While Democrats from Pelosi to Obama have recently been quoted as taking impeachment off the table, this does not mean that there won’t be significant battles to come between the Legislative and Executive branches:
The chairman of the Senate Judiciary Committee said yesterday that he will attempt to cite the White House for criminal contempt of Congress if it does not turn over documents related to the firing of nine federal prosecutors.
“If they don’t cooperate, yes, I’d go that far,” Sen. Patrick J. Leahy (D-Vt.) said on NBC’s “Meet the Press.” “This is very important to the American people.”
Leahy’s comments raise the stakes in a growing conflict between the Democrat-controlled Congress and the Bush White House, suggesting that the constitutional clash may end up in a court case that could last beyond Bush’s tenure as president.

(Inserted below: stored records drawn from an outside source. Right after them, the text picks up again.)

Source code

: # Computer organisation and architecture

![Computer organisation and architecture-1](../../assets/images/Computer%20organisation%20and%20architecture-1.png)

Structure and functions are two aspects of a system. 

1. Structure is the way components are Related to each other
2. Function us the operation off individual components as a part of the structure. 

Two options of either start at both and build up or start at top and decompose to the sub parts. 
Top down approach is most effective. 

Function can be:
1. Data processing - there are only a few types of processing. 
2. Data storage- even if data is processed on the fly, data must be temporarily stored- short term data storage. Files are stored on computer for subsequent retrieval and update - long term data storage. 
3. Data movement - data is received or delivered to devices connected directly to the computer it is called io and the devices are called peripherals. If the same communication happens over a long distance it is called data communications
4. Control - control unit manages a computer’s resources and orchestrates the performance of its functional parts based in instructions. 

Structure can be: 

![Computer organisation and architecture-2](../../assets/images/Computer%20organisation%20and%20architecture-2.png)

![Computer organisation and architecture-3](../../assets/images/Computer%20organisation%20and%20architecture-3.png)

Congressional investigators want testimony, internal e-mails and other documents to clarify what role President Bush’s senior staff members played in the Justice Department’s removal of nine prosecutors last year. The firings have triggered bipartisan calls for Attorney General Alberto R. Gonzales to resign.
The White House has refused congressional requests for information, asserting executive privilege, a claim invoked since George Washington’s time to mean that the separation of powers embodied in the Constitution allows each branch to operate freely from the control or supervision of the others.
In a letter sent last Friday to Leahy and House Judiciary Committee Chairman John Conyers Jr. (D-Mich.), White House counsel Fred F. Fielding said the privacy of the documents must be respected to ensure that presidential advisers feel free to provide “candid and unfettered advice.”
This leaves it for Congress to respond:
Lawmakers have given the White House until next Monday to provide a signed letter from the president asserting executive privilege, as well as a description of each withheld document, a list of who has seen the documents and the legal basis for arguing that the documents may be shielded from public view.
Leahy’s committee last week issued more subpoenas to the White House, Justice Department and vice president’s office seeking information about the domestic eavesdropping program run by the National Security Agency.
The next step is for the congressional committee chairman to rule on the validity of the privilege claims. If the claims are deemed invalid, the committee can repeat the directive to comply. If the president continues to refuse, the committee can find the president in criminal contempt, and the issue would go to the full Senate or House. If a majority in either chamber approves the criminal citation, the matter is referred to a U.S. attorney with a recommendation to issue an indictment.
I wonder if there are enough U.S. attorneys left who would take on the White House in this manner. If Congress believes that George Bush has committed criminal contempt, the only alternative might be for Congress to seek an indictment in to form of impeachment.